Prenant part au Forum sur le programme des «Bajenu Gox», le professeur Senait Fisseha, vice-présidente de Global programs the Susan Thompson Buffer, a renseigné que l'Organisation Mondiale de la Santé (OMS) estime que d'ici 2030, il y aura une pénurie mondiale de personnels de santé estimée à 10 millions d'agents et 37 des 50 pays qui manquent le plus de personnel soignant sont africains.
Face à cette menace, elle a déclaré hier, lundi 12 juin 2023, que des acteurs comme les «Bajenu Gox», peuvent aider à combler ce déficit, en particulier en fournissant des interventions de santé primaires essentielles au niveau communautaire. Elle relève également avoir constaté que la rémunération des agents de santé communautaires et la formalisation de ces programmes peuvent aider à maximiser leur impact.
Prenant l'exemple de l'Ethiopie, son pays d'origine, elle a avancé : « l'Ethiopie est un vaste pays de 120 millions d'habitants, avec plus de 70 groupes ethniques, répartis sur des terrains divers et parfois difficiles. Au début des années 2000, elle avait un énorme défi lié à la mortalité maternelle et infantile, la couverture vaccinale et le VIH, entre autres. Pour résoudre ces problèmes, le ministre de la Santé de l'époque, le Dr Tedros Adhanom Ghebreyesus, a décidé de former et d'embaucher ce qu'il a appelé «une armée» d'agents de vulgarisation sanitaire -composées de 40.000 femmes, qui ont bénéficié d'une formation d'une année et sont devenus des agents de santé, avec un salaire et un plan de carrière, orientés sur les soins de santé primaires».

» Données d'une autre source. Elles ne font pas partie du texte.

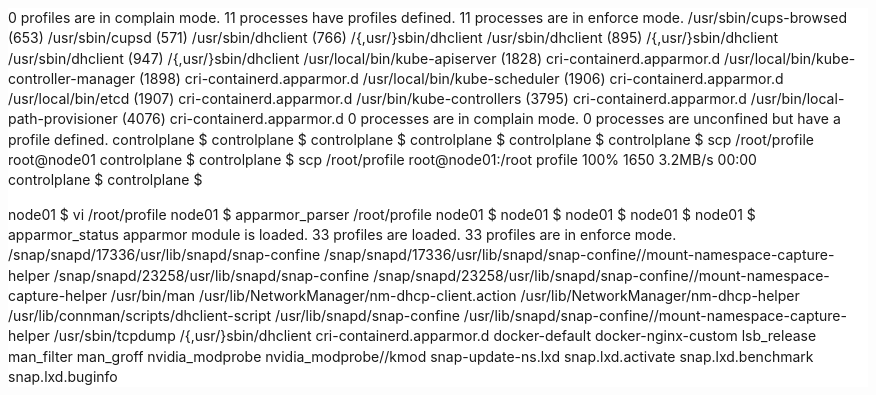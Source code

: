 0 profiles are in complain mode.
11 processes have profiles defined.
11 processes are in enforce mode.
   /usr/sbin/cups-browsed (653) 
   /usr/sbin/cupsd (571) 
   /usr/sbin/dhclient (766) /{,usr/}sbin/dhclient
   /usr/sbin/dhclient (895) /{,usr/}sbin/dhclient
   /usr/sbin/dhclient (947) /{,usr/}sbin/dhclient
   /usr/local/bin/kube-apiserver (1828) cri-containerd.apparmor.d
   /usr/local/bin/kube-controller-manager (1898) cri-containerd.apparmor.d
   /usr/local/bin/kube-scheduler (1906) cri-containerd.apparmor.d
   /usr/local/bin/etcd (1907) cri-containerd.apparmor.d
   /usr/bin/kube-controllers (3795) cri-containerd.apparmor.d
   /usr/bin/local-path-provisioner (4076) cri-containerd.apparmor.d
0 processes are in complain mode.
0 processes are unconfined but have a profile defined.
controlplane $ 
controlplane $ 
controlplane $ 
controlplane $ 
controlplane $ 
controlplane $ scp /root/profile root@node01
controlplane $ 
controlplane $ scp /root/profile root@node01:/root
profile                                                                                                                                                  100% 1650     3.2MB/s   00:00    
controlplane $ 
controlplane $ 



node01 $ vi /root/profile
node01 $ apparmor_parser /root/profile
node01 $ 
node01 $ 
node01 $ 
node01 $ 
node01 $ apparmor_status
apparmor module is loaded.
33 profiles are loaded.
33 profiles are in enforce mode.
   /snap/snapd/17336/usr/lib/snapd/snap-confine
   /snap/snapd/17336/usr/lib/snapd/snap-confine//mount-namespace-capture-helper
   /snap/snapd/23258/usr/lib/snapd/snap-confine
   /snap/snapd/23258/usr/lib/snapd/snap-confine//mount-namespace-capture-helper
   /usr/bin/man
   /usr/lib/NetworkManager/nm-dhcp-client.action
   /usr/lib/NetworkManager/nm-dhcp-helper
   /usr/lib/connman/scripts/dhclient-script
   /usr/lib/snapd/snap-confine
   /usr/lib/snapd/snap-confine//mount-namespace-capture-helper
   /usr/sbin/tcpdump
   /{,usr/}sbin/dhclient
   cri-containerd.apparmor.d
   docker-default
   docker-nginx-custom
   lsb_release
   man_filter
   man_groff
   nvidia_modprobe
   nvidia_modprobe//kmod
   snap-update-ns.lxd
   snap.lxd.activate
   snap.lxd.benchmark
   snap.lxd.buginfo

Et de poursuivre : «avec des structures de soutien autour d'eux, ils ont produit des résultats spectaculaires dont une réduction de 67% de la mortalité des moins de cinq (5) ans et à une baisse de 71% de la mortalité maternelle en Éthiopie. Au cours de la même période, la prévalence de la contraception a presque triplé, en partie grâce à leurs efforts en sensibilisant les femmes sur les méthodes disponibles, les avantages de la planification familiale, tout comme le font au Sénégal les «Bajenu Gox». Aujourd'hui, plus de 20 ans plus tard, les agents de vulgarisation sanitaire sont au coeur du système de santé éthiopien et leur impact est dû en grande partie au fait que le programme ait été institutionnalisé et intégré au système de santé».

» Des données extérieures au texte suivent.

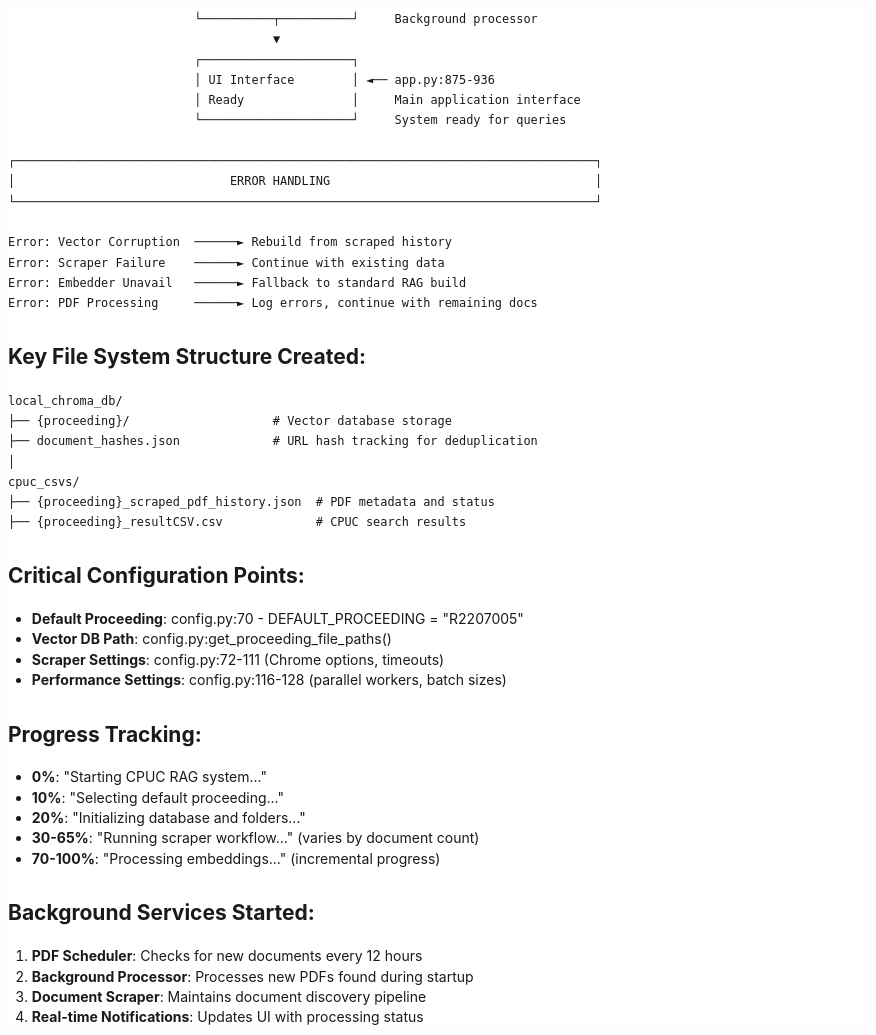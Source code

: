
 ```
                          └──────────┬──────────┘     Background processor
                                     ▼
                          ┌─────────────────────┐
                          │ UI Interface        │ ◄── app.py:875-936
                          │ Ready               │     Main application interface
                          └─────────────────────┘     System ready for queries

┌─────────────────────────────────────────────────────────────────────────────────┐
│                              ERROR HANDLING                                     │
└─────────────────────────────────────────────────────────────────────────────────┘

Error: Vector Corruption  ──────► Rebuild from scraped history
Error: Scraper Failure    ──────► Continue with existing data
Error: Embedder Unavail   ──────► Fallback to standard RAG build
Error: PDF Processing     ──────► Log errors, continue with remaining docs
```

## Key File System Structure Created:

```
local_chroma_db/
├── {proceeding}/                    # Vector database storage
├── document_hashes.json             # URL hash tracking for deduplication
│
cpuc_csvs/
├── {proceeding}_scraped_pdf_history.json  # PDF metadata and status
├── {proceeding}_resultCSV.csv             # CPUC search results
```

## Critical Configuration Points:

- **Default Proceeding**: config.py:70 - DEFAULT_PROCEEDING = "R2207005"
- **Vector DB Path**: config.py:get_proceeding_file_paths()
- **Scraper Settings**: config.py:72-111 (Chrome options, timeouts)
- **Performance Settings**: config.py:116-128 (parallel workers, batch sizes)

## Progress Tracking:

- **0%**: "Starting CPUC RAG system..."
- **10%**: "Selecting default proceeding..."
- **20%**: "Initializing database and folders..."
- **30-65%**: "Running scraper workflow..." (varies by document count)
- **70-100%**: "Processing embeddings..." (incremental progress)

## Background Services Started:

1. **PDF Scheduler**: Checks for new documents every 12 hours
2. **Background Processor**: Processes new PDFs found during startup
3. **Document Scraper**: Maintains document discovery pipeline
4. **Real-time Notifications**: Updates UI with processing status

Toutefois la professeure en gynécologie s'est désolée du fait que, malheureusement, le programme Ethiopien d'agents de vulgarisation sanitaire est aujourd'hui une exception parmi les programmes de santé communautaire. «La plupart des programmes de santé communautaire sont fragmentés, basés sur le volontariat, verticalisés par domaines de maladies et ont des systèmes de gestion et de supervision faibles ou peu formels», a-t-elle fait comprendre. Et de se demander : «comment pouvons-nous formaliser et institutionnaliser ce cadre de main-d'oeuvre qui est la clé de voûte de la prestation des soins de santé primaires à travers le continent ? Faire des changements comme commencer à rémunérer les «Bajenu Gox» est un pas dans cette direction».